Extracted records START

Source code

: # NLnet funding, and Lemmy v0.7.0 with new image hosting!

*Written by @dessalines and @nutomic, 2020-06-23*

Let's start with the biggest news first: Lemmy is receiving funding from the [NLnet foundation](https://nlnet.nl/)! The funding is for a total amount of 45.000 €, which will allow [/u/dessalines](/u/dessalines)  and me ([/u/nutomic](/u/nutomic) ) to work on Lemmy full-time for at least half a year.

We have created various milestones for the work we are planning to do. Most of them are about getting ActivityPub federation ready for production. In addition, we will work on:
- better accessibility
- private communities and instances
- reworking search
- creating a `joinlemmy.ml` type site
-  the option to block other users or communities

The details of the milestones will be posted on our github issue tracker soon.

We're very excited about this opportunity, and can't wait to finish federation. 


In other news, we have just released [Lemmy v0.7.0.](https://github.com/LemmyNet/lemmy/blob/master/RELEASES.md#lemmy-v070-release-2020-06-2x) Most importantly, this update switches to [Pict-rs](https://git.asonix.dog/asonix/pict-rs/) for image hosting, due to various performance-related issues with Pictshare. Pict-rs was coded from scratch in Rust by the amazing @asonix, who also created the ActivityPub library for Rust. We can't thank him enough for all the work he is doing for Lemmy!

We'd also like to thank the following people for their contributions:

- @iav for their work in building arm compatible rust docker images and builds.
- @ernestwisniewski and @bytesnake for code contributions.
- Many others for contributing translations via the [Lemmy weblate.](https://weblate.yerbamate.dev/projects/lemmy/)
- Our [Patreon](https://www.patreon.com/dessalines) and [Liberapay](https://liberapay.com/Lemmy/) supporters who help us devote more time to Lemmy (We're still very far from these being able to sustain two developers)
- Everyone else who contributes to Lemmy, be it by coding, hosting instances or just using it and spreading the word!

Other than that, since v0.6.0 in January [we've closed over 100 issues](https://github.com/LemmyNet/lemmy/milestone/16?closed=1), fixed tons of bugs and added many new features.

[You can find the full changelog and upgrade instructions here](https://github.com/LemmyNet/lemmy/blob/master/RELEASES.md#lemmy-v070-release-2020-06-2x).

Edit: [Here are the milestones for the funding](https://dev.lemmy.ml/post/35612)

Extracted records END

Set the entries above down once more, exactly as they stand.

#### Output of the task
Source code

: # NLnet funding, and Lemmy v0.7.0 with new image hosting!

*Written by @dessalines and @nutomic, 2020-06-23*

Let's start with the biggest news first: Lemmy is receiving funding from the [NLnet foundation](https://nlnet.nl/)! The funding is for a total amount of 45.000 €, which will allow [/u/dessalines](/u/dessalines)  and me ([/u/nutomic](/u/nutomic) ) to work on Lemmy full-time for at least half a year.

We have created various milestones for the work we are planning to do. Most of them are about getting ActivityPub federation ready for production. In addition, we will work on:
- better accessibility
- private communities and instances
- reworking search
- creating a `joinlemmy.ml` type site
-  the option to block other users or communities

The details of the milestones will be posted on our github issue tracker soon.

We're very excited about this opportunity, and can't wait to finish federation. 


In other news, we have just released [Lemmy v0.7.0.](https://github.com/LemmyNet/lemmy/blob/master/RELEASES.md#lemmy-v070-release-2020-06-2x) Most importantly, this update switches to [Pict-rs](https://git.asonix.dog/asonix/pict-rs/) for image hosting, due to various performance-related issues with Pictshare. Pict-rs was coded from scratch in Rust by the amazing @asonix, who also created the ActivityPub library for Rust. We can't thank him enough for all the work he is doing for Lemmy!

We'd also like to thank the following people for their contributions:

- @iav for their work in building arm compatible rust docker images and builds.
- @ernestwisniewski and @bytesnake for code contributions.
- Many others for contributing translations via the [Lemmy weblate.](https://weblate.yerbamate.dev/projects/lemmy/)
- Our [Patreon](https://www.patreon.com/dessalines) and [Liberapay](https://liberapay.com/Lemmy/) supporters who help us devote more time to Lemmy (We're still very far from these being able to sustain two developers)
- Everyone else who contributes to Lemmy, be it by coding, hosting instances or just using it and spreading the word!

Other than that, since v0.6.0 in January [we've closed over 100 issues](https://github.com/LemmyNet/lemmy/milestone/16?closed=1), fixed tons of bugs and added many new features.

[You can find the full changelog and upgrade instructions here](https://github.com/LemmyNet/lemmy/blob/master/RELEASES.md#lemmy-v070-release-2020-06-2x).

Edit: [Here are the milestones for the funding](https://dev.lemmy.ml/post/35612)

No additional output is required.